====== RECORDS
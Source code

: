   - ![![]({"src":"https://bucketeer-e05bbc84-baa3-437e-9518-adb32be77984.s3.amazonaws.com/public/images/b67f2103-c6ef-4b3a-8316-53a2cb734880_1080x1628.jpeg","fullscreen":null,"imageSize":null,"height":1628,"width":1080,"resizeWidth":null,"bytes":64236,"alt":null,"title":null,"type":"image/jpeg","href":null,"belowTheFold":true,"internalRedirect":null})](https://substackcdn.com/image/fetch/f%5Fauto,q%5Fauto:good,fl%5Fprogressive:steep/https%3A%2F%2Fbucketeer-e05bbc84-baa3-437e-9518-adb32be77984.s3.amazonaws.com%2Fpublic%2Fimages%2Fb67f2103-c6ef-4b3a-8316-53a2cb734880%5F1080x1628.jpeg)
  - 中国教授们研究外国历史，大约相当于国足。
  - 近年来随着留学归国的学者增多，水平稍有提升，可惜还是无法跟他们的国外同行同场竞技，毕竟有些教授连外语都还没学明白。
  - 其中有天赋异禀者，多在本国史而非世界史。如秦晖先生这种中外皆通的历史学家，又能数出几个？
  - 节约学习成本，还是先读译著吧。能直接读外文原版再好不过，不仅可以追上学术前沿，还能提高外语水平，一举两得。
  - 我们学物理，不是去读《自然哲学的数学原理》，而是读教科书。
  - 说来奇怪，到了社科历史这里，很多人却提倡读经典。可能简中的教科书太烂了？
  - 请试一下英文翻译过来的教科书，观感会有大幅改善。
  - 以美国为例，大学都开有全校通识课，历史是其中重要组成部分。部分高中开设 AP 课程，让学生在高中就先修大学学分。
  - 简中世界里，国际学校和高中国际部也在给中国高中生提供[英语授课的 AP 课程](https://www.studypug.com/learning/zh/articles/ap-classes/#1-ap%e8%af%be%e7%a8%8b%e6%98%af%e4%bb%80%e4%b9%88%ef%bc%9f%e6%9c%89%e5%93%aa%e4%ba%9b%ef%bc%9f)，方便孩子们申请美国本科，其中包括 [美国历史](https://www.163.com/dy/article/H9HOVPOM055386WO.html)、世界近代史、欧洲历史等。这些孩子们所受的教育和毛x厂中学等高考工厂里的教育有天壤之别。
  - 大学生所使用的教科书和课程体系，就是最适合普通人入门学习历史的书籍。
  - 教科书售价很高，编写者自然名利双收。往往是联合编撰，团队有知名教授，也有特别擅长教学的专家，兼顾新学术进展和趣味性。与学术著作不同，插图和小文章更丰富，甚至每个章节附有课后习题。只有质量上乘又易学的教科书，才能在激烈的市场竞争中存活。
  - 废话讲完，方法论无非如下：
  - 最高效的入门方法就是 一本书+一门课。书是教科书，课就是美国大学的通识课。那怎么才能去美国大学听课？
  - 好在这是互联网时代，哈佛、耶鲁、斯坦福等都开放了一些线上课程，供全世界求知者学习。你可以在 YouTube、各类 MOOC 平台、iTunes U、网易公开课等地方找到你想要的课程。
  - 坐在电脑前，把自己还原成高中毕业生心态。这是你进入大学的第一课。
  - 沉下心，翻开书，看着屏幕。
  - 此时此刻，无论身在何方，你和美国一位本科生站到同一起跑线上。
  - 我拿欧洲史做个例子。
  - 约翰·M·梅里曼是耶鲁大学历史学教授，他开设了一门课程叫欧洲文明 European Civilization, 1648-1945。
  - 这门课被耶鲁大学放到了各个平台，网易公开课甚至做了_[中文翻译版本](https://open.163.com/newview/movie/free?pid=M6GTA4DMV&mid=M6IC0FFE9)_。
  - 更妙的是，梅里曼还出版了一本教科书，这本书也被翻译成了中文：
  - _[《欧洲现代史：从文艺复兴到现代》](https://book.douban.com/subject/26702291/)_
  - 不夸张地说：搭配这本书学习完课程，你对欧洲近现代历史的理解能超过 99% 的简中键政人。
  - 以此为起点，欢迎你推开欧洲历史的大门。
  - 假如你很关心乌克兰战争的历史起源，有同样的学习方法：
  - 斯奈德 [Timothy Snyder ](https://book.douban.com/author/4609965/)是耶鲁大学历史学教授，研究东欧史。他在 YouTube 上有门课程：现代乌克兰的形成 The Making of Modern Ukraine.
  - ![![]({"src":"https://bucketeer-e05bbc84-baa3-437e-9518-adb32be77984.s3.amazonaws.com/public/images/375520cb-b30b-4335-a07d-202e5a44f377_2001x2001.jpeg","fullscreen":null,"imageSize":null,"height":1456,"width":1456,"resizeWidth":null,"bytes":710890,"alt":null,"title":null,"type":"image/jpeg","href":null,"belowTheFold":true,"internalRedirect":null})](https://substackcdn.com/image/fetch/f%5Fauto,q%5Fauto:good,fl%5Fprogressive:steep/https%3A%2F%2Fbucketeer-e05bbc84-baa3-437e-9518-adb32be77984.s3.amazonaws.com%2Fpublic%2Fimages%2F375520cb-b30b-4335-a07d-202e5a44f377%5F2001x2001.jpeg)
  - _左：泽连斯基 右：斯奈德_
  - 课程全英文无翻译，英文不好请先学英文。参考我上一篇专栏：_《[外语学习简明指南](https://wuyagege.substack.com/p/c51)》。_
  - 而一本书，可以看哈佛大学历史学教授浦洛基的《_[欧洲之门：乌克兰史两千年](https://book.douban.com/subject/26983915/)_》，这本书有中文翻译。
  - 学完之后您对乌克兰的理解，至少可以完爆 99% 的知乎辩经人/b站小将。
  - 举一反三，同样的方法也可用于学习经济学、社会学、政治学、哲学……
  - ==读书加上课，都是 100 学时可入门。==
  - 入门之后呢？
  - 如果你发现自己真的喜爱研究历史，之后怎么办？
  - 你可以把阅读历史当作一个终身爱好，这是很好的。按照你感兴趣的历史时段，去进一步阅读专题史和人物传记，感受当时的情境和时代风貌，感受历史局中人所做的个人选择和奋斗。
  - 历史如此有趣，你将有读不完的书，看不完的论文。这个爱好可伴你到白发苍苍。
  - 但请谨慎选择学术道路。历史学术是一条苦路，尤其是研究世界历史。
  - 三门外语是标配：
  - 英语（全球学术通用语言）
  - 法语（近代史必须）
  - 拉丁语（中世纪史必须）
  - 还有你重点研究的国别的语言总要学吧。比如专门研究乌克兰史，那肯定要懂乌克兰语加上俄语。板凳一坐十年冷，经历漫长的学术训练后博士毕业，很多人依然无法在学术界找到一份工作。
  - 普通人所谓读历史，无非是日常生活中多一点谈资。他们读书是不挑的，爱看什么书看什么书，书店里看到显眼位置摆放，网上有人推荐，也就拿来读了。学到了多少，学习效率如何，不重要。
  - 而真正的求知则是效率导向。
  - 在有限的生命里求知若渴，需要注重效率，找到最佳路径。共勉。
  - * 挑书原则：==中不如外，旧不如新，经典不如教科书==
============
WHAT YOU SHOULD DO.
Find the line containing "- 而真正的求知则是效率导向。", then output it and every line after it to the end of the data, exactly.

RESULT OF THIS EXERCISE.
  - 而真正的求知则是效率导向。
  - 在有限的生命里求知若渴，需要注重效率，找到最佳路径。共勉。
  - * 挑书原则：==中不如外，旧不如新，经典不如教科书==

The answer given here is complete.